Source texts of formatted documents

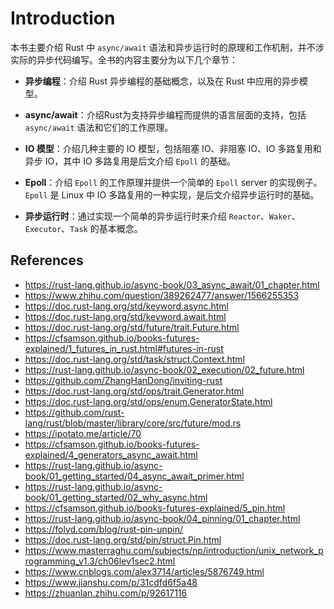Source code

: # Introduction

本书主要介绍 Rust 中 `async/await` 语法和异步运行时的原理和工作机制，并不涉实际的异步代码编写。全书的内容主要分为以下几个章节：

* **异步编程**：介绍 Rust 异步编程的基础概念，以及在 Rust 中应用的异步模型。

  

* **async/await**：介绍Rust为支持异步编程而提供的语言层面的支持，包括 `async/await` 语法和它们的工作原理。

  

* **IO 模型**：介绍几种主要的 IO 模型，包括阻塞 IO、非阻塞 IO、IO 多路复用和异步 IO，其中 IO 多路复用是后文介绍 `Epoll` 的基础。

  

* **Epoll**：介绍 `Epoll` 的工作原理并提供一个简单的 `Epoll` server 的实现例子。`Epoll` 是 Linux 中 IO 多路复用的一种实现，是后文介绍异步运行时的基础。

  

* **异步运行时**：通过实现一个简单的异步运行时来介绍 `Reactor`、`Waker`、`Executor`、`Task` 的基本概念。



## References

* <https://rust-lang.github.io/async-book/03_async_await/01_chapter.html>
* <https://www.zhihu.com/question/389262477/answer/1566255353>
* <https://doc.rust-lang.org/std/keyword.async.html>
* <https://doc.rust-lang.org/std/keyword.await.html>
* <https://doc.rust-lang.org/std/future/trait.Future.html>
* <https://cfsamson.github.io/books-futures-explained/1_futures_in_rust.html#futures-in-rust>
* <https://doc.rust-lang.org/std/task/struct.Context.html>
* <https://rust-lang.github.io/async-book/02_execution/02_future.html>
* <https://github.com/ZhangHanDong/inviting-rust>
* <https://doc.rust-lang.org/std/ops/trait.Generator.html>
* <https://doc.rust-lang.org/std/ops/enum.GeneratorState.html>
* <https://github.com/rust-lang/rust/blob/master/library/core/src/future/mod.rs>
* <https://ipotato.me/article/70>
* <https://cfsamson.github.io/books-futures-explained/4_generators_async_await.html>
* <https://rust-lang.github.io/async-book/01_getting_started/04_async_await_primer.html>
* <https://rust-lang.github.io/async-book/01_getting_started/02_why_async.html>
* <https://cfsamson.github.io/books-futures-explained/5_pin.html>
* <https://rust-lang.github.io/async-book/04_pinning/01_chapter.html>
* <https://folyd.com/blog/rust-pin-unpin/>
* <https://doc.rust-lang.org/std/pin/struct.Pin.html>
* <https://www.masterraghu.com/subjects/np/introduction/unix_network_programming_v1.3/ch06lev1sec2.html>
* <https://www.cnblogs.com/alex3714/articles/5876749.html>
* <https://www.jianshu.com/p/31cdfd6f5a48>
* <https://zhuanlan.zhihu.com/p/92617116>
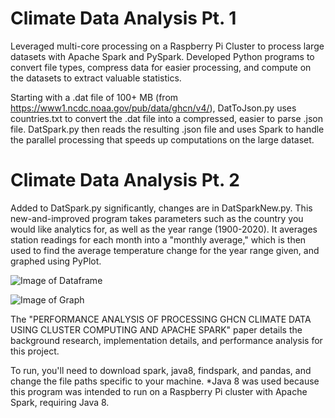 # Climate Data Analysis Pt. 1
Leveraged multi-core processing on a Raspberry Pi Cluster to process large datasets with Apache Spark and PySpark. Developed Python programs to convert file types, compress data for easier processing, and compute on the datasets to extract valuable statistics.

Starting with a .dat file of 100+ MB (from https://www1.ncdc.noaa.gov/pub/data/ghcn/v4/), DatToJson.py uses countries.txt to convert the .dat file into a compressed, easier to parse .json file.
DatSpark.py then reads the resulting .json file and uses Spark to handle the parallel processing that speeds up computations on the large dataset.

# Climate Data Analysis Pt. 2
Added to DatSpark.py significantly, changes are in DatSparkNew.py. This new-and-improved program takes parameters such as the country you would like analytics for, as well as the year range (1900-2020). It averages station readings for each month into a "monthly average," which is then used to find the average temperature change for the year range given, and graphed using PyPlot.

![Image of Dataframe](https://github.com/mgipson/Climate-Data-Analysis/blob/master/Dataframe.png) 

![Image of Graph](https://github.com/mgipson/Climate-Data-Analysis/blob/master/Graph.png)

The "PERFORMANCE ANALYSIS OF PROCESSING GHCN CLIMATE DATA USING CLUSTER COMPUTING AND APACHE SPARK" paper details the background research, implementation details, and performance analysis for this project.

To run, you'll need to download spark, java8, findspark, and pandas, and change the file paths specific to your machine.
*Java 8 was used because this program was intended to run on a Raspberry Pi cluster with Apache Spark, requiring Java 8.

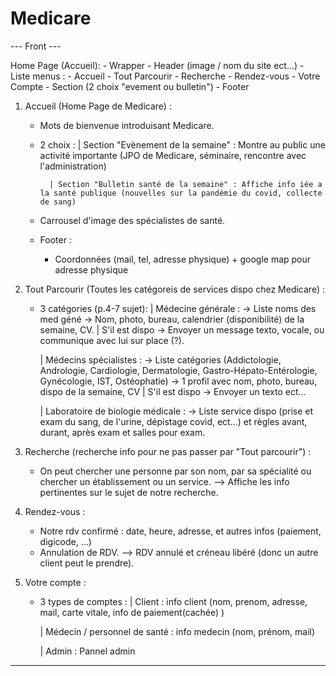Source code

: # Medicare


--- Front ---

Home Page (Accueil):
    - Wrapper
    - Header (image / nom du site ect...)
    - Liste menus :
        - Accueil
        - Tout Parcourir
        - Recherche
        - Rendez-vous
        - Votre Compte
    - Section (2 choix "evement ou bulletin")
    - Footer

1) Accueil (Home Page de Medicare) :
    - Mots de bienvenue introduisant Medicare.
    - 2 choix :
            | Section "Evènement de la semaine" : Montre au public une activité importante (JPO de Medicare, séminaire, rencontre avec l'administration)

            | Section "Bulletin santé de la semaine" : Affiche info iée a la santé publique (nouvelles sur la pandémie du covid, collecte de sang)

    - Carrousel d'image des spécialistes de santé.
    - Footer :
        - Coordonnées (mail, tel, adresse physique) + google map pour adresse physique


2) Tout Parcourir (Toutes les catégoreis de services dispo chez Medicare) :
    - 3 catégories (p.4-7 sujet):
        | Médecine générale :
            -> Liste noms des med géné
                -> Nom, photo, bureau, calendrier (disponibilité) de la semaine, CV.
                    | S'il est dispo -> Envoyer un message texto, vocale, ou communique avec lui sur place (?).

        | Médecins spécialistes :
            ->  Liste catégories (Addictologie, Andrologie, Cardiologie, Dermatologie, Gastro-Hépato-Entérologie, Gynécologie, IST, Ostéophatie)
                -> 1 profil avec nom, photo, bureau, dispo de la semaine, CV
                    | S'il est dispo -> Envoyer un texto ect...

        | Laboratoire de biologie médicale :
            -> Liste service dispo (prise et exam du sang, de l'urine, dépistage covid, ect...) et règles avant, durant, après exam et salles pour exam.


3) Recherche (recherche info pour ne pas passer par "Tout parcourir") :
    - On peut chercher une personne par son nom, par sa spécialité ou chercher un établissement ou un service.
    --> Affiche les info pertinentes sur le sujet de notre recherche.

4) Rendez-vous : 
    - Notre rdv confirmé : date, heure, adresse, et autres infos (paiement, digicode, ...)
    - Annulation de RDV.
        --> RDV annulé et créneau libéré (donc un autre client peut le prendre).

5) Votre compte :
    - 3 types de comptes :
        | Client : info client (nom, prenom, adresse, mail, carte vitale, info de paiement(cachée) )

        | Médecin / personnel de santé : info medecin (nom, prénom, mail)

        | Admin : Pannel admin

-------------------------------------------------------------------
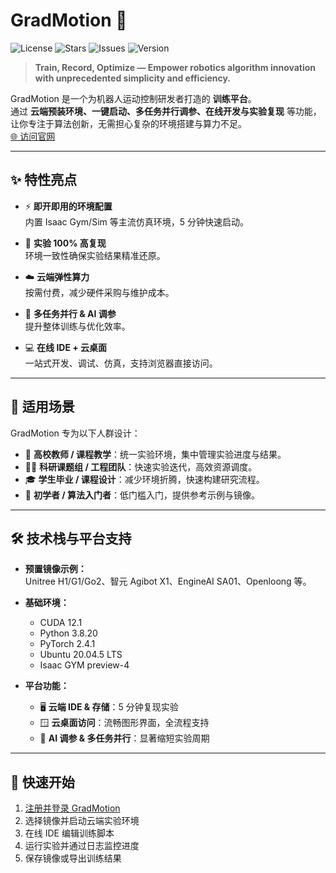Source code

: # GradMotion 🚀

![License](https://img.shields.io/github/license/gradmotion/gradmotion?color=blue)
![Stars](https://img.shields.io/github/stars/gradmotion/gradmotion?style=social)
![Issues](https://img.shields.io/github/issues/gradmotion/gradmotion)
![Version](https://img.shields.io/github/v/release/gradmotion/gradmotion?color=success)

> **Train, Record, Optimize — Empower robotics algorithm innovation with unprecedented simplicity and efficiency.**

GradMotion 是一个为机器人运动控制研发者打造的 **训练平台**。  
通过 **云端预装环境、一键启动、多任务并行调参、在线开发与实验复现** 等功能，让你专注于算法创新，无需担心复杂的环境搭建与算力不足。  
[🌐 访问官网](https://gradmotion.com/)

---

## ✨ 特性亮点

- ⚡ **即开即用的环境配置**  
  内置 Isaac Gym/Sim 等主流仿真环境，5 分钟快速启动。

- 🧪 **实验 100% 高复现**  
  环境一致性确保实验结果精准还原。

- ☁️ **云端弹性算力**  
  按需付费，减少硬件采购与维护成本。

- 🤖 **多任务并行 & AI 调参**  
  提升整体训练与优化效率。

- 💻 **在线 IDE + 云桌面**  
  一站式开发、调试、仿真，支持浏览器直接访问。

---

## 🎯 适用场景

GradMotion 专为以下人群设计：

- 🏫 **高校教师 / 课程教学**：统一实验环境，集中管理实验进度与结果。
- 🧑‍🔬 **科研课题组 / 工程团队**：快速实验迭代，高效资源调度。
- 🎓 **学生毕业 / 课程设计**：减少环境折腾，快速构建研究流程。
- 🌱 **初学者 / 算法入门者**：低门槛入门，提供参考示例与镜像。

---

## 🛠 技术栈与平台支持

- **预置镜像示例：**  
  Unitree H1/G1/Go2、智元 Agibot X1、EngineAI SA01、Openloong 等。

- **基础环境：**  
  - CUDA 12.1  
  - Python 3.8.20  
  - PyTorch 2.4.1  
  - Ubuntu 20.04.5 LTS  
  - Isaac GYM preview-4  

- **平台功能：**
  - 🖥 **云端 IDE & 存储**：5 分钟复现实验  
  - 🪟 **云桌面访问**：流畅图形界面，全流程支持  
  - 🤝 **AI 调参 & 多任务并行**：显著缩短实验周期

---

## 🚀 快速开始

1. [注册并登录 GradMotion](https://gradmotion.com)  
2. 选择镜像并启动云端实验环境  
3. 在线 IDE 编辑训练脚本  
4. 运行实验并通过日志监控进度  
5. 保存镜像或导出训练结果  
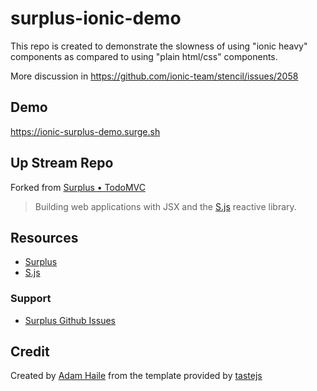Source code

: # surplus-ionic-demo

This repo is created to demonstrate the slowness of using "ionic heavy" components as compared to using "plain html/css" components.

More discussion in https://github.com/ionic-team/stencil/issues/2058

## Demo
https://ionic-surplus-demo.surge.sh

## Up Stream Repo
Forked from [Surplus • TodoMVC](https://github.com/adamhaile/surplus-todomvc
)

> Building web applications with JSX and the [S.js](https://github.com/adamhaile/S) reactive library.

## Resources

- [Surplus](https://github.com/adamhaile/surplus)
- [S.js](https://github.com/adamhaile/S)

### Support

- [Surplus Github Issues](http://github.com/adamhaile/surplus)

## Credit

Created by [Adam Haile](https://github.com/adamhaile) from the template provided by [tastejs](https://github.com/tastejs/todomvc)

▶ _ACTIVITY_
Your answer should be the lines of the records that hold the string "spécialistes".

▶ _EXPECTED ANSWER_
    - Carrousel d'image des spécialistes de santé.
        | Médecins spécialistes :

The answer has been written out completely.